### Work to be completed
Each record below is to be output with no change at all.

### Data
------------------------------------
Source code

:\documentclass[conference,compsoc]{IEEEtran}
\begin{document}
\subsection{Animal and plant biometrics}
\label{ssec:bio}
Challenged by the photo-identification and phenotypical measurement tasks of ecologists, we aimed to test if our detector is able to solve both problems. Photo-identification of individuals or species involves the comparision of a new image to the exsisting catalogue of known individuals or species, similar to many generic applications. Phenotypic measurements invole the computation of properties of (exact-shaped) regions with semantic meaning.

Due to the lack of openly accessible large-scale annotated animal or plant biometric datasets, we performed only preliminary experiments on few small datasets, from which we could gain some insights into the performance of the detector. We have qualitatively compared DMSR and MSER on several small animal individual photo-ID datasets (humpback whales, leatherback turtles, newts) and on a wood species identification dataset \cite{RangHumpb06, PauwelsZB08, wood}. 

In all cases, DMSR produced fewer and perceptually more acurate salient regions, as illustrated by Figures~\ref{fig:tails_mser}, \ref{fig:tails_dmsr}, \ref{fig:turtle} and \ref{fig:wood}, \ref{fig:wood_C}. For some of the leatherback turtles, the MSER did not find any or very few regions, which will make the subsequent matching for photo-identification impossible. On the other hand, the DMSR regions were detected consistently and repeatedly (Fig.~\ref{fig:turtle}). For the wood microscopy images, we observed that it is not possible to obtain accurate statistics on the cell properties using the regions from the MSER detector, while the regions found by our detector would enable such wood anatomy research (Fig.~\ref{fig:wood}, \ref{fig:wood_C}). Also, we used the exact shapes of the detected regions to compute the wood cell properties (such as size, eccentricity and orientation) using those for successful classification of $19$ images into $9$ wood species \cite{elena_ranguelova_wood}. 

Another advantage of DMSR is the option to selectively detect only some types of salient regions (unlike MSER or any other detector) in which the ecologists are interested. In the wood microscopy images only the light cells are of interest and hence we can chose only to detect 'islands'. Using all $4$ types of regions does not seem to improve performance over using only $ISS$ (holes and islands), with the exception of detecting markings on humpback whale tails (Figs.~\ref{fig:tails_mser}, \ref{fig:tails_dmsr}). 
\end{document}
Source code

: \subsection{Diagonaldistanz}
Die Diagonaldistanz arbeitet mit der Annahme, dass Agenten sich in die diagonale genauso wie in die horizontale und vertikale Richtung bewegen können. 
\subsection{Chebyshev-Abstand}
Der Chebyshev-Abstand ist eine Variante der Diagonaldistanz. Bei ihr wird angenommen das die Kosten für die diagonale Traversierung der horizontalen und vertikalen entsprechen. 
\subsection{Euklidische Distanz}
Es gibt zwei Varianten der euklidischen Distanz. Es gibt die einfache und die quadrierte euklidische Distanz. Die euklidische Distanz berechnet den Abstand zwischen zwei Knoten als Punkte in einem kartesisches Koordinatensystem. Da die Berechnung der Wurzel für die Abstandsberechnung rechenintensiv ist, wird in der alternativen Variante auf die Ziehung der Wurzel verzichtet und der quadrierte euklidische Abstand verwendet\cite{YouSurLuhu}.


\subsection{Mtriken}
------------------------------------
### Expected answer
Source code

:\documentclass[conference,compsoc]{IEEEtran}
\begin{document}
\subsection{Animal and plant biometrics}
\label{ssec:bio}
Challenged by the photo-identification and phenotypical measurement tasks of ecologists, we aimed to test if our detector is able to solve both problems. Photo-identification of individuals or species involves the comparision of a new image to the exsisting catalogue of known individuals or species, similar to many generic applications. Phenotypic measurements invole the computation of properties of (exact-shaped) regions with semantic meaning.

Due to the lack of openly accessible large-scale annotated animal or plant biometric datasets, we performed only preliminary experiments on few small datasets, from which we could gain some insights into the performance of the detector. We have qualitatively compared DMSR and MSER on several small animal individual photo-ID datasets (humpback whales, leatherback turtles, newts) and on a wood species identification dataset \cite{RangHumpb06, PauwelsZB08, wood}. 

In all cases, DMSR produced fewer and perceptually more acurate salient regions, as illustrated by Figures~\ref{fig:tails_mser}, \ref{fig:tails_dmsr}, \ref{fig:turtle} and \ref{fig:wood}, \ref{fig:wood_C}. For some of the leatherback turtles, the MSER did not find any or very few regions, which will make the subsequent matching for photo-identification impossible. On the other hand, the DMSR regions were detected consistently and repeatedly (Fig.~\ref{fig:turtle}). For the wood microscopy images, we observed that it is not possible to obtain accurate statistics on the cell properties using the regions from the MSER detector, while the regions found by our detector would enable such wood anatomy research (Fig.~\ref{fig:wood}, \ref{fig:wood_C}). Also, we used the exact shapes of the detected regions to compute the wood cell properties (such as size, eccentricity and orientation) using those for successful classification of $19$ images into $9$ wood species \cite{elena_ranguelova_wood}. 

Another advantage of DMSR is the option to selectively detect only some types of salient regions (unlike MSER or any other detector) in which the ecologists are interested. In the wood microscopy images only the light cells are of interest and hence we can chose only to detect 'islands'. Using all $4$ types of regions does not seem to improve performance over using only $ISS$ (holes and islands), with the exception of detecting markings on humpback whale tails (Figs.~\ref{fig:tails_mser}, \ref{fig:tails_dmsr}). 
\end{document}
Source code

: \subsection{Diagonaldistanz}
Die Diagonaldistanz arbeitet mit der Annahme, dass Agenten sich in die diagonale genauso wie in die horizontale und vertikale Richtung bewegen können. 
\subsection{Chebyshev-Abstand}
Der Chebyshev-Abstand ist eine Variante der Diagonaldistanz. Bei ihr wird angenommen das die Kosten für die diagonale Traversierung der horizontalen und vertikalen entsprechen. 
\subsection{Euklidische Distanz}
Es gibt zwei Varianten der euklidischen Distanz. Es gibt die einfache und die quadrierte euklidische Distanz. Die euklidische Distanz berechnet den Abstand zwischen zwei Knoten als Punkte in einem kartesisches Koordinatensystem. Da die Berechnung der Wurzel für die Abstandsberechnung rechenintensiv ist, wird in der alternativen Variante auf die Ziehung der Wurzel verzichtet und der quadrierte euklidische Abstand verwendet\cite{YouSurLuhu}.


\subsection{Mtriken}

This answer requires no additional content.